As cut off as we felt, our experience was, of course, nothing compared to that of the soldiers, civilians, and prisoners obliged to live at Dry Tortugas in the nineteenth century. Then, these islands really were the ends of the earth and profoundly isolated. Now, there is daily ferry service and access by seaplane. In our twenty-first century, rapidly expanding world we are more like the Sanderlings or Magnificent Frigatebirds, easily able to come and go even from a place as remote at the Dry Tortugas.
That night in camp we grilled both regular and meatless hotdogs, ate chips, drank wine, and enjoyed each other’s company. It was a regular family dinner around the picnic table.

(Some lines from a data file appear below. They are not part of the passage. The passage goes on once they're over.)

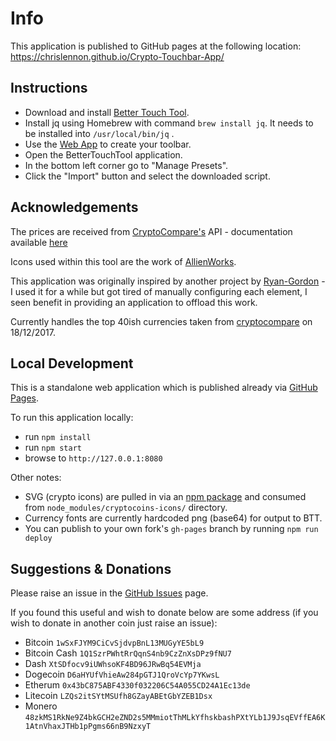 # Info
This application is published to GitHub pages at the following location: https://chrislennon.github.io/Crypto-Touchbar-App/

## Instructions
- Download and install [Better Touch Tool](https://www.boastr.net/).
- Install jq using Homebrew with command `brew install jq`. It needs to be installed into `/usr/local/bin/jq` .
- Use the [Web App](https://chrislennon.github.io/Crypto-Touchbar-App/) to create your toolbar.
- Open the BetterTouchTool application.
- In the bottom left corner go to "Manage Presets".
- Click the "Import" button and select the downloaded script.

## Acknowledgements
The prices are received from [CryptoCompare's](https://www.cryptocompare.com/) API - documentation available [here](https://www.cryptocompare.com/api/#)

Icons used within this tool are the work of [AllienWorks](https://github.com/allienworks/cryptocoins).

This application was originally inspired by another project by [Ryan-Gordon](https://github.com/Ryan-Gordon/Crypto-Touchbar) - I used it for a while but got tired of manually configuring each element, I seen benefit in providing an application to offload this work.

Currently handles the top 40ish currencies taken from [cryptocompare](https://www.cryptocompare.com/coins/#/usd) on 18/12/2017.

## Local Development

This is a standalone web application which is published already via [GitHub Pages](https://chrislennon.github.io/Crypto-Touchbar-App/).

To run this application locally:

- run `npm install`
- run `npm start`
- browse to `http://127.0.0.1:8080`

Other notes:

- SVG (crypto icons) are pulled in via an [npm package](https://www.npmjs.com/package/cryptocoins-icons) and consumed from `node_modules/cryptocoins-icons/` directory.
- Currency fonts are currently hardcoded png (base64) for output to BTT.
- You can publish to your own fork's `gh-pages` branch by running `npm run deploy`

## Suggestions & Donations

Please raise an issue in the [GitHub Issues](https://github.com/chrislennon/Crypto-Touchbar-App/issues) page.

If you found this useful and wish to donate below are some address (if you wish to donate in another coin just raise an issue):

- Bitcoin
`1wSxFJYM9CiCvSjdvpBnL13MUGyYE5bL9`
- Bitcoin Cash
`1Q1SzrPWhtRrQqnS4nb9CzZnXsDPz9fNU7`
- Dash
`XtSDfocv9iUWhsoKF4BD96JRwBq54EVMja`
- Dogecoin
`D6aHYUfVhieAw284pGTJ1QroVcYp7YKwsL`
- Etherum
`0x43bC875ABF4330f032206C54A055CD24A1Ec13de`
- Litecoin
`LZQs2itSYtMSUfh8GZayABEtGbYZEB1Dsx`
- Monero
`48zkMS1RkNe9Z4bkGCH2eZND2s5MMmiotThMLkYfhskbashPXtYLb1J9JsqEVffEA6K1AtnVhaxJTHb1pPgms66nB9NzxyT`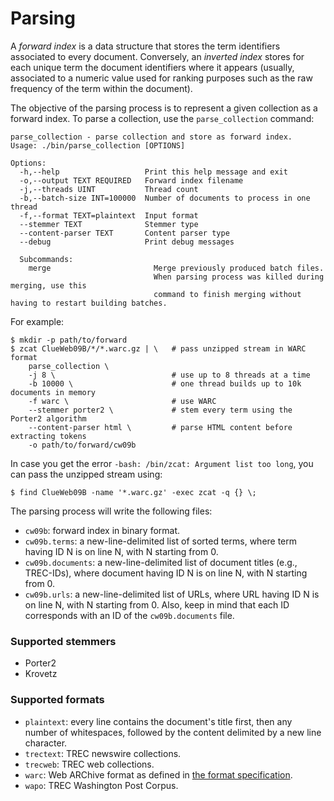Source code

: Parsing
=======

A _forward index_ is a data structure that stores the term identifiers associated to every document. Conversely, an _inverted index_ stores for each unique term the document identifiers where it appears (usually, associated to a numeric value used for ranking purposes such as the raw frequency of the term within the document).

The objective of the parsing process is to represent a given collection as a forward index. To parse a collection, use the `parse_collection` command:

    parse_collection - parse collection and store as forward index.
    Usage: ./bin/parse_collection [OPTIONS]

    Options:
      -h,--help                   Print this help message and exit
      -o,--output TEXT REQUIRED   Forward index filename
      -j,--threads UINT           Thread count
      -b,--batch-size INT=100000  Number of documents to process in one thread
      -f,--format TEXT=plaintext  Input format
      --stemmer TEXT              Stemmer type
      --content-parser TEXT       Content parser type
      --debug                     Print debug messages

      Subcommands:
        merge                       Merge previously produced batch files.
                                    When parsing process was killed during merging, use this
                                    command to finish merging without having to restart building batches.

For example:

    $ mkdir -p path/to/forward
    $ zcat ClueWeb09B/*/*.warc.gz | \   # pass unzipped stream in WARC format
        parse_collection \
        -j 8 \                          # use up to 8 threads at a time
        -b 10000 \                      # one thread builds up to 10k documents in memory
        -f warc \                       # use WARC
        --stemmer porter2 \             # stem every term using the Porter2 algorithm
        --content-parser html \         # parse HTML content before extracting tokens
        -o path/to/forward/cw09b

In case you get the error `-bash: /bin/zcat: Argument list too long`, you can pass the unzipped stream using:

    $ find ClueWeb09B -name '*.warc.gz' -exec zcat -q {} \;

The parsing process will write the following files:
- `cw09b`: forward index in binary format.
- `cw09b.terms`: a new-line-delimited list of sorted terms,
  where term having ID N is on line N, with N starting from 0.
- `cw09b.documents`: a new-line-delimited list of document titles (e.g., TREC-IDs),
  where document having ID N is on line N, with N starting from 0.
- `cw09b.urls`: a new-line-delimited list of URLs, where URL having ID N is on
  line N, with N starting from 0. Also, keep in mind that each ID corresponds with
  an ID of the `cw09b.documents` file.

### Supported stemmers
- Porter2
- Krovetz

### Supported formats
- `plaintext`: every line contains the document's title first, then any number of
             whitespaces, followed by the content delimited by a new line character.
- `trectext`: TREC newswire collections.
- `trecweb`: TREC web collections.
- `warc`: Web ARChive format as defined in [the format specification](https://iipc.github.io/warc-specifications/specifications/warc-format/warc-1.0/).
- `wapo`: TREC Washington Post Corpus.
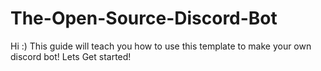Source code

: # The-Open-Source-Discord-Bot
Hi :) This guide will teach you how to use this template to make your own discord bot! Lets Get started!
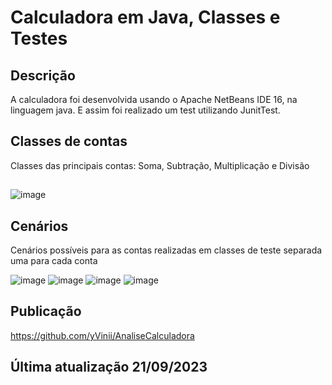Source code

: # Calculadora em Java, Classes e Testes 
## Descrição
A calculadora foi desenvolvida usando o Apache NetBeans IDE 16, na linguagem java. E assim foi realizado um test utilizando JunitTest.

## Classes de contas
Classes das principais contas: Soma, Subtração, Multiplicação e Divisão
##
![image](https://github.com/yVinii/AnaliseCalculadora/assets/117307556/1d310cfb-447b-4dd5-9dee-8d088f1bb7c4)

## Cenários
Cenários possíveis para as contas realizadas em classes de teste separada uma para cada conta

![image](https://github.com/yVinii/AnaliseCalculadora/assets/117307556/8d2288d1-0d40-4063-9251-96c6a7340239)
![image](https://github.com/yVinii/AnaliseCalculadora/assets/117307556/ebe87ec0-c704-4233-83b0-d81741b8f142)
![image](https://github.com/yVinii/AnaliseCalculadora/assets/117307556/85ce508a-b2b7-40f0-b73a-14403bcd72d9)
![image](https://github.com/yVinii/AnaliseCalculadora/assets/117307556/70baae12-0955-442c-899a-b0edeff6cb1b)

## Publicação
https://github.com/yVinii/AnaliseCalculadora

## Última atualização 21/09/2023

We were also very silly. Wrapped in my sarong, I was dubbed King of the Island, later Grand Poobah of the Island.
It had been a very long first day at Dry Tortugas National Park, but we weren’t yet ready for it to end. After dinner, we took a night walk around the moat, which was moody and spectacular. I managed to get a few photos that approximated the way it felt. Although it was fairly overcast by this point, there was still a fair amount of ambient light. Nevertheless we were not stupid, and used headlamps and flashlights to light our way.
The waters of the moat were alive with nocturnal sea life including a squid and some other faintly bioluminescent creatures. The best photo I got of any of them was of the squid, above. They will just have to live in our memories.
I never did ask a ranger the story of the boat above. I’m thinking that it was a boat used by Cuban refugees?
After our walk as a group, we all sort of split up a bit. Kam and Adam sat on the helipad overlooking the south coaling dock. Noah curled up in his inflatable. Juan and Nick hung out in their tents. Sean and I did another loop around the moat, this time without flashlights, although we had them with us. When we got back, Adam and Kam reported seeing more bioluminescence in the water, but it had faded away.
Juan and Nick and Sean and I waded out into the water at the swimming beach. Another couple of campers not in our group were hanging out on the beach too. Everyone was quiet, even though it wasn’t yet remotely the official quiet time in the campground. It was great to just take in the cool breeze and the smells and the dim light, getting the feel of the island at another time of day.
As we began settling in, I was still antsy and ended up walking the moat twice more by myself, just to solidify the feeling in my memories.
At one point, Noah vanished, and Sean and I eventually found him sound asleep on the swimming beach on his inflatable. Good night, Noah.
The others had turned in too, and then so did Sean and I, but not after I’d walked once more around the moat.